++++ SUPPLIED MATERIAL ++++

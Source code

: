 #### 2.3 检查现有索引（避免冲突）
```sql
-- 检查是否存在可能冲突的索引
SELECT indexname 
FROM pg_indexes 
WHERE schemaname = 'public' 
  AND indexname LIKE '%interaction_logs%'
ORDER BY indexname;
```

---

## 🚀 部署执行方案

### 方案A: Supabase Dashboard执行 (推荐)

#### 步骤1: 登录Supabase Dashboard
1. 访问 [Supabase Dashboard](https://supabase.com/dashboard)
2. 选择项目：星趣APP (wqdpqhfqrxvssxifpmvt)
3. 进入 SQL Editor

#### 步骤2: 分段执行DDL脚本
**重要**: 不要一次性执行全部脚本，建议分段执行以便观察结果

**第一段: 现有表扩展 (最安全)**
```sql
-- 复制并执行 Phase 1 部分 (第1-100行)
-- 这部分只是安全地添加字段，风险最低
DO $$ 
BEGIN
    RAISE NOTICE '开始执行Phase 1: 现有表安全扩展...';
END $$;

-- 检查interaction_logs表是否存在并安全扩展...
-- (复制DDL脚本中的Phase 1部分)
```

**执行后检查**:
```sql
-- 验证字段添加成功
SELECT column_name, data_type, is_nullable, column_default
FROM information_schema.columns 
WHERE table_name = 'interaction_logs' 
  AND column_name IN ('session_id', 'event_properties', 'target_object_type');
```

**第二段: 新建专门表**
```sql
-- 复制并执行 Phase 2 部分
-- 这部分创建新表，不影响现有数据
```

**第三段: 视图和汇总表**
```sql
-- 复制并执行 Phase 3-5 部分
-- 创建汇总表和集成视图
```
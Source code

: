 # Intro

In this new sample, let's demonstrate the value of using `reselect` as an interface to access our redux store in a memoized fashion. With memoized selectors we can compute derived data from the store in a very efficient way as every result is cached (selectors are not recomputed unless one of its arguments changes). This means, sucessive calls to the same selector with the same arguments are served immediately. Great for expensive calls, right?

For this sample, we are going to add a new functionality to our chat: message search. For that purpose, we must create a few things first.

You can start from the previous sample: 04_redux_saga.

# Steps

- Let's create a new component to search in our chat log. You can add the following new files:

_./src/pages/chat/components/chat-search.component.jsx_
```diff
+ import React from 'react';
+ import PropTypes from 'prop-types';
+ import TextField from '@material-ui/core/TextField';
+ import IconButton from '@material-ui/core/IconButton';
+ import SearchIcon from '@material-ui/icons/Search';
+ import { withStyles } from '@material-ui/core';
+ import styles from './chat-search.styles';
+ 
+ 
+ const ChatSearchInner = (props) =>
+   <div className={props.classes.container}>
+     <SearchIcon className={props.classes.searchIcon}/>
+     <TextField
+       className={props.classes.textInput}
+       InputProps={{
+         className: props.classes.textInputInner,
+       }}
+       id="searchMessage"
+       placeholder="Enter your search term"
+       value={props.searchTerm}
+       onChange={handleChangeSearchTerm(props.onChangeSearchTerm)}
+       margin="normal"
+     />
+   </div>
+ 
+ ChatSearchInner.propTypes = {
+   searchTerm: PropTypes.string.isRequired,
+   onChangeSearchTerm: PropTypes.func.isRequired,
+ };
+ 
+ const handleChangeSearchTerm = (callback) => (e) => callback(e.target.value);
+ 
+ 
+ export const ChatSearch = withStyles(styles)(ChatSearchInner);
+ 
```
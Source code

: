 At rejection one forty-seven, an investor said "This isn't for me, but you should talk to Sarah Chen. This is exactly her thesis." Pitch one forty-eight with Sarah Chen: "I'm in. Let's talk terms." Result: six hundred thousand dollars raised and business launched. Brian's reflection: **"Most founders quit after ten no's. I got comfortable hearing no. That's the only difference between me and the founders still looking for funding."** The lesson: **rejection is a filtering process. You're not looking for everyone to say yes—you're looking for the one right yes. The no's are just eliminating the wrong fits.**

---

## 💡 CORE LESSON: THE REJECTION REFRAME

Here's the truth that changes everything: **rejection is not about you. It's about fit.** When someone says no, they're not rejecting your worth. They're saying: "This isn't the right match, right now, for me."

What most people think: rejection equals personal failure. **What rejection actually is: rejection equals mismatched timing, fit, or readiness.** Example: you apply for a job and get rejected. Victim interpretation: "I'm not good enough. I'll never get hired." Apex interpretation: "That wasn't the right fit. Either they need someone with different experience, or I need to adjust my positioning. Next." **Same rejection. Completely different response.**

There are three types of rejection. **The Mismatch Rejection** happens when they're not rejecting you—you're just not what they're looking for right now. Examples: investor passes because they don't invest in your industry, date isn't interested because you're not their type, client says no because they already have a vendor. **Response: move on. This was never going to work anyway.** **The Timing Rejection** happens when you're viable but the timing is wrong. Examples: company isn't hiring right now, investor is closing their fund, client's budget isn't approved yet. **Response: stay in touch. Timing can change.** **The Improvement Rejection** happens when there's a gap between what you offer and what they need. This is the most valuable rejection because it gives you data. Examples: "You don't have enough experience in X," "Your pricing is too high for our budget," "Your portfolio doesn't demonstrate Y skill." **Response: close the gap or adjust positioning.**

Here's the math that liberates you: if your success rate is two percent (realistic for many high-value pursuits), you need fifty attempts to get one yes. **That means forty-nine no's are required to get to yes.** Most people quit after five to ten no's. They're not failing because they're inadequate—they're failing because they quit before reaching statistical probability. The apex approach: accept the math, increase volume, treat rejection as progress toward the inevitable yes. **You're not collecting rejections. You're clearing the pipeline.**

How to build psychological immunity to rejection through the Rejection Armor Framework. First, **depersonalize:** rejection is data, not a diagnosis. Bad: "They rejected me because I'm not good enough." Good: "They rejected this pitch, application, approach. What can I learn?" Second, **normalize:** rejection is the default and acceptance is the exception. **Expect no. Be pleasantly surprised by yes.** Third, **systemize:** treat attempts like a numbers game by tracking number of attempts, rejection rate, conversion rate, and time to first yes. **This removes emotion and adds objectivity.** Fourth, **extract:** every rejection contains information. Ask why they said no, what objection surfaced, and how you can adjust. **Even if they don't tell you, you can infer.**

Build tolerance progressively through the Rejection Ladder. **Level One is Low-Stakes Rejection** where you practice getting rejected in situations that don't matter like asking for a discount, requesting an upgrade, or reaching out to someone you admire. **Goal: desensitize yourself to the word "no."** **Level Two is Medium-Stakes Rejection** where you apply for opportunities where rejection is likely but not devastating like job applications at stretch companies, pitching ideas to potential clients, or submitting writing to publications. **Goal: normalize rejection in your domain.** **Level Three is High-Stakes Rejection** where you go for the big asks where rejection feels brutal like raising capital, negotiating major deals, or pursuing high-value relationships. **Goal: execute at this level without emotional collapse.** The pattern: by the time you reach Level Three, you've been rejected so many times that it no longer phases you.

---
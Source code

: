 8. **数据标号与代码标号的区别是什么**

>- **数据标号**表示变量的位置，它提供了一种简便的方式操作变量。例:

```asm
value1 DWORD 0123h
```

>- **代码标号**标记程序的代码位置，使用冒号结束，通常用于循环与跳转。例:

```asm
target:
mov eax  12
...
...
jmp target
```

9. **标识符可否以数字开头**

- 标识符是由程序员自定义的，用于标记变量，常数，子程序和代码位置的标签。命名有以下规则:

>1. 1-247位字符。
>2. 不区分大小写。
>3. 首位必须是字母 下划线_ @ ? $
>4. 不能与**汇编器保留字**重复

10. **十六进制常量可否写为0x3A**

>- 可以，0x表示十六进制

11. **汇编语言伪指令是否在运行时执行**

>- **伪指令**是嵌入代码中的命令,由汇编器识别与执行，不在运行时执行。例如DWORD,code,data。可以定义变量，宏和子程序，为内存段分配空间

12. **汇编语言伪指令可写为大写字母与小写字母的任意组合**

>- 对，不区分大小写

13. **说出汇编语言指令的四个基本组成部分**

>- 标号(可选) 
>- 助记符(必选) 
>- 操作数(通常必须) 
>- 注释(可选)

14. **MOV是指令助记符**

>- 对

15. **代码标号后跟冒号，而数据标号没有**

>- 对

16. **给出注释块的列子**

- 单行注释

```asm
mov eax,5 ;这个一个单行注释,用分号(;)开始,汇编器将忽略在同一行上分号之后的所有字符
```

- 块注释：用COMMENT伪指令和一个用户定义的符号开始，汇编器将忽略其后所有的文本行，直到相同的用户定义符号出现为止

++++

■ TASK ITEM: Output the listing above word for word, from the opening line through the line that contains "### 方案A: Supabase Dashboard执行 (推荐)", and leave out everything after it.

■ EXPECTED ANSWER:
Source code

: #### 2.3 检查现有索引（避免冲突）
```sql
-- 检查是否存在可能冲突的索引
SELECT indexname 
FROM pg_indexes 
WHERE schemaname = 'public' 
  AND indexname LIKE '%interaction_logs%'
ORDER BY indexname;
```

---

## 🚀 部署执行方案

### 方案A: Supabase Dashboard执行 (推荐)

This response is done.